Importantly, rights-based approaches are not only ethical imperatives; they are also effective public health strategies. Evidence consistently demonstrates that programs designed around the needs and realities of affected populations achieve stronger health outcomes.
The Sustainability Challenge
Perhaps the most difficult question facing countries is how to sustain CRG gains in an era of tightening donor resources and increased hostility toward some key populations.
This crossroad reveals both risks and opportunities.
The risk is the trade-off in financing community-led responses, human rights interventions, and gender-focused programming versus commodities, clinical services, or infrastructure. It is important to avoid a strategic mistake: health outcomes are shaped not only by the availability of medicines and diagnostics, but also by whether people are willing and able to access them.
The opportunity lies in reframing CRG investments as core health system functions rather than optional add-ons. By demonstrating their contribution to improved service uptake, retention, treatment outcomes, and accountability, community systems can strengthen the case for sustained domestic and external investment.
A Defining Moment for GC8
The discussions surrounding GC8 suggest that the future of Community, Rights and Gender programming will not be determined by whether integration occurs. Integration is already happening. The real question is whether health systems can evolve in ways that remain responsive to the people most at risk of being left behind.
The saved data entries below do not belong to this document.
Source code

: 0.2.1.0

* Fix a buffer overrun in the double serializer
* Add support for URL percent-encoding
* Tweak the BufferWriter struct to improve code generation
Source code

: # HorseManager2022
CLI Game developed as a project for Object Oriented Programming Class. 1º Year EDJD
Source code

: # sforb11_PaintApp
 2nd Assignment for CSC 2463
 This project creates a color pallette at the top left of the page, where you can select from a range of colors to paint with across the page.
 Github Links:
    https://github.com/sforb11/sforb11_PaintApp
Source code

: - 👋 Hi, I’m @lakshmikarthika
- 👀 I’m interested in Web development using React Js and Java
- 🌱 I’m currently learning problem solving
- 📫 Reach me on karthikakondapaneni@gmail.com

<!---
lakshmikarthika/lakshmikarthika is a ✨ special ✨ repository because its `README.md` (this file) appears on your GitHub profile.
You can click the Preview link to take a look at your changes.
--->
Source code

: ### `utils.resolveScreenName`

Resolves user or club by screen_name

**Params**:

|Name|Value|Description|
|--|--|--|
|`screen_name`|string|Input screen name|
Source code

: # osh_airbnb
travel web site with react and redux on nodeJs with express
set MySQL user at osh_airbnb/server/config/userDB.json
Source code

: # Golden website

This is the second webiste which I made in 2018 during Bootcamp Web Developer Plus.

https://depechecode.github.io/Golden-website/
For countries preparing their GC8 funding requests, this requires moving beyond a narrow focus on service delivery and embracing a broader vision of equitable access. It means ensuring that community voices are heard, that rights are protected, and that gender-related barriers are addressed throughout the health system.
As global health financing enters a new era, the success of GC8 may ultimately be judged not only by how many services are delivered, but by who is able to access them.
The future of Community, Rights and Gender programming therefore lies not in resisting integration, but in ensuring that integration advances equity, dignity, and inclusion for all. Only then can the promise of people-centered health systems become a reality.